Instructions for the task: Extract from the entries below, exactly as given, only the lines from the line containing "interface -> class : implements" to the line containing "Enumaerator is used", both lines included.

Records provided:
▼
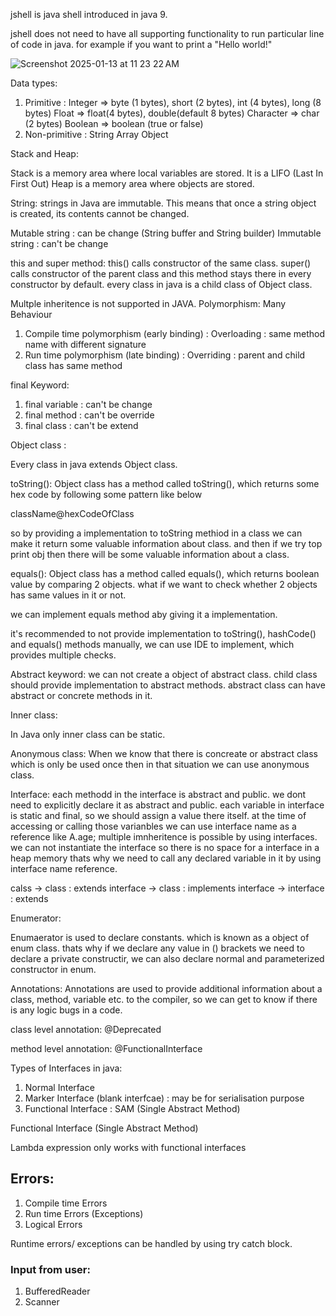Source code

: jshell is java shell introduced in java 9.

jshell does not need to have all supporting functionality to run particular line of code in java. for example if you want to print a "Hello world!"

![Screenshot 2025-01-13 at 11 23 22 AM](https://github.com/user-attachments/assets/b4397928-3a10-49f4-bf19-b1c5c3d6fcb7)

Data types:

1. Primitive : 
Integer => byte (1 bytes), short (2 bytes), int (4 bytes), long (8 bytes)
Float => float(4 bytes), double(default 8 bytes)
Character => char (2 bytes)
Boolean => boolean (true or false)
2. Non-primitive :
String
Array
Object

 
Stack and Heap:

Stack is a memory area where local variables are stored. It is a LIFO (Last In First Out)
Heap is a memory area where objects are stored.

String: strings in Java are immutable. This means that once a string object is created, its contents cannot be changed.

Mutable string : can be change (String buffer and String builder)
Immutable string : can't be change

this and super method: 
this() calls constructor of the same class.
super() calls constructor of the parent class and this method stays there in every constructor by default. every class in java is a child class of Object class. 

Multple inheritence is not supported in JAVA.
Polymorphism: Many Behaviour
1. Compile time polymorphism (early binding) : Overloading : same method name with different signature
2. Run time polymorphism (late binding) : Overriding : parent and child class has same method


final Keyword:
1. final variable : can't be change
2. final method : can't be override
3. final class : can't be extend

Object class :

Every class in java extends Object class. 

toString():
Object class has a method called toString(), which returns some hex code by following some pattern like below

className@hexCodeOfClass

so by providing a implementation to toString methiod in a class we can make it return some valuable information about class. and then if we try top print obj then there will be some valuable information about a class.


equals():
Object class has a method called equals(), which returns boolean value by comparing 2 objects.
what if we want to check whether 2 objects has same values in it or not.

we can implement equals method aby giving it a implementation.

it's recommended to not provide implementation to toString(), hashCode() and equals() methods manually, we can use IDE to implement, which provides multiple checks.



Abstract keyword:
we can not create a object of abstract class.
child class should provide implementation to abstract methods.
abstract class can have abstract or concrete methods in it.


Inner class:

In Java only inner class can be static.

Anonymous class:
When we know that there is concreate or abstract class which is only be used once then in that situation we can use anonymous class.

 Interface:
 each methodd in the interface is abstract and public. we dont need to explicitly declare it as abstract and public.
 each variable in interface is static and final, so we should assign a value there itself.
 at the time of accessing or calling those varianbles we can use interface name as a reference like A.age;
 multiple imnheritence is possible by using interfaces.
we can not instantiate the interface so there is no space for a interface in a heap memory thats why we need to call any declared variable in it by using interface name reference.


calss -> class : extends
interface -> class : implements
interface -> interface : extends



Enumerator:

Enumaerator is used to declare constants. which is known as a object of enum class.
thats why if we declare any value in () brackets we need to declare a private constructir, we can also declare normal and parameterized constructor in enum.

Annotations:
Annotations are used to provide additional information about a class, method, variable etc. to the compiler, so we can get to know if there is any logic bugs in a code.

class level annotation:
@Deprecated

method level annotation:
@FunctionalInterface


Types of Interfaces in java:

1. Normal Interface
2. Marker Interface (blank interfcae) : may be for serialisation purpose
3. Functional Interface : SAM (Single Abstract Method)

Functional Interface (Single Abstract Method)

Lambda expression only works with functional interfaces


## Errors:
1. Compile time Errors
2. Run time Errors (Exceptions)
3. Logical Errors


Runtime errors/ exceptions can be handled by using try catch block.



### Input from user:
1. BufferedReader
2. Scanner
▲
Response area:
interface -> class : implements
interface -> interface : extends



Enumerator:

Enumaerator is used to declare constants. which is known as a object of enum class.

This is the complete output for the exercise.